It was a busy Tuesday morning early this year, second period of the day, to be exact. I got into the grade nine class for mathematics period. As always, after greeting the learners, I shared with them a statement of motivation and encouragement. And I wrote this on the blackboard: “When you put the best in, you get the best out.” Then I turned and said to them: “Because of this (pointing at the statement on the chalkboard) I expect the best from you because I always put much love into everything I do. Can we agree on this? In unison they said: “Yes, Ma’am.”
Then I introduced my lesson on fractions. As I turned to the chalkboard, I heard a disturbance. I turned around. There were Lungile* and Setshaba* exchanging punches. Lately, Setshaba has been quiet and withdrawn. I shouted at them to stop the fighting but they didn’t. I rushed without thinking and got in between them. Only then did they stop.
Setshaba, who was shaking with anger, clung to me with tears rolling down his face. I tried in vain to loosen myself from his grip. I moved out with him hanging onto me as I asked him to let go. Eventually, he did. I took him to the sick room and gave him water to drink so that he could cool down.
I returned to the class and called Lungile to find out what had triggered the fight. He told me they joked about Setshaba’s face which was pale and grey (umbashile) like a dying person. He started fighting him because he was being laughed at.
Back in the sick room Setshaba was still sobbing. I asked him if he would like to talk to me about what had happened. He apologised. He said he was provoked and lost his temper.
I reminded him that, in cases like this, we notify their parents and that fighting is a misconduct that has to be reported to the principal. He pleaded for forgiveness and begged me not to involve the principal because he feared being expelled.

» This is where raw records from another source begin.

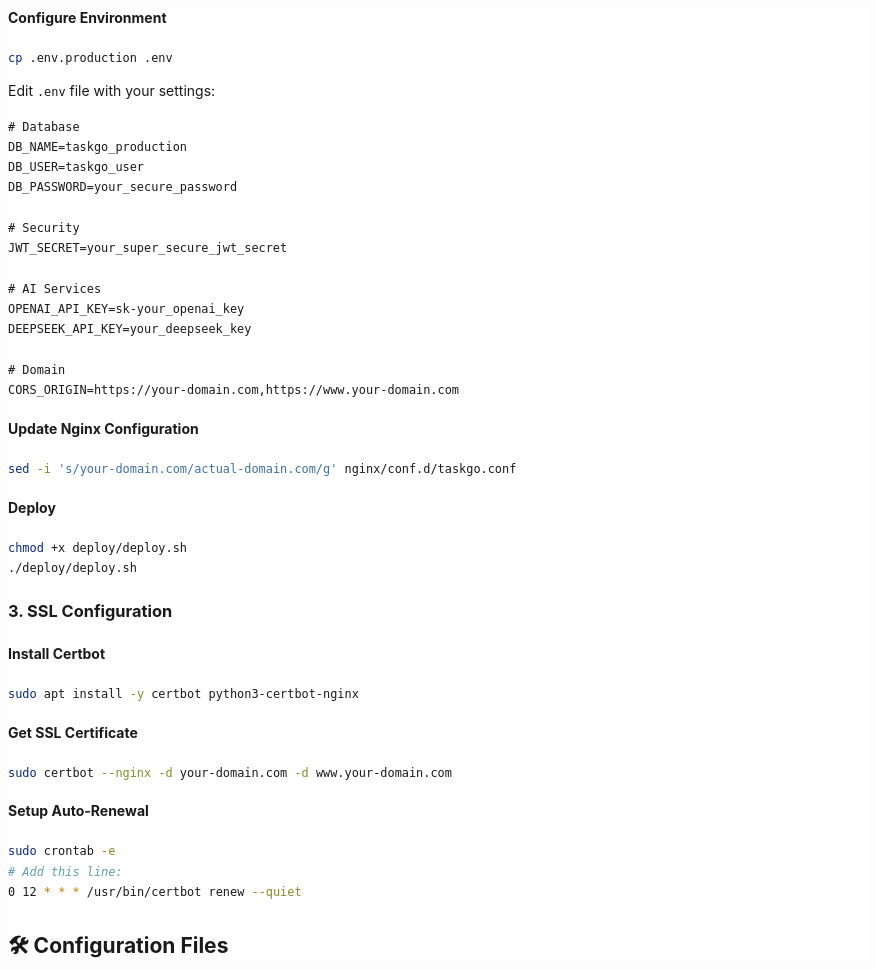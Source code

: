 #### Configure Environment
```bash
cp .env.production .env
```

Edit `.env` file with your settings:
```env
# Database
DB_NAME=taskgo_production
DB_USER=taskgo_user
DB_PASSWORD=your_secure_password

# Security
JWT_SECRET=your_super_secure_jwt_secret

# AI Services
OPENAI_API_KEY=sk-your_openai_key
DEEPSEEK_API_KEY=your_deepseek_key

# Domain
CORS_ORIGIN=https://your-domain.com,https://www.your-domain.com
```

#### Update Nginx Configuration
```bash
sed -i 's/your-domain.com/actual-domain.com/g' nginx/conf.d/taskgo.conf
```

#### Deploy
```bash
chmod +x deploy/deploy.sh
./deploy/deploy.sh
```

### 3. SSL Configuration

#### Install Certbot
```bash
sudo apt install -y certbot python3-certbot-nginx
```

#### Get SSL Certificate
```bash
sudo certbot --nginx -d your-domain.com -d www.your-domain.com
```

#### Setup Auto-Renewal
```bash
sudo crontab -e
# Add this line:
0 12 * * * /usr/bin/certbot renew --quiet
```

## 🛠️ Configuration Files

I discovered during our conversation that Setshaba’s mother had died some years back and he was living with his sickly grandmother who had been admitted to hospital the previous night. Setshaba was left in the custody of his neighbours. I could tell that he was very close to her and feared she might pass on as well. He was trying to block out the thought of life without her. I felt tears filling my eyes. Two days later, we visited the grandmother at the hospital where she was recovering well. The boy is relating better with his peers now and gradually opens up during our counselling sessions.
I felt obligated to help and support the boy and I learned to put much love in his life. As they say: a life touched is a life changed.
* Names have been changed to protect learners’ identities. Manganyi teaches grades eight and nine maths and science at DC Marivhate Junior Secondary School in Soshanguve, north of Pretoria. She was a runner-up in the category of Excellence in Secondary School Teaching in the 2010 National Teaching Awards.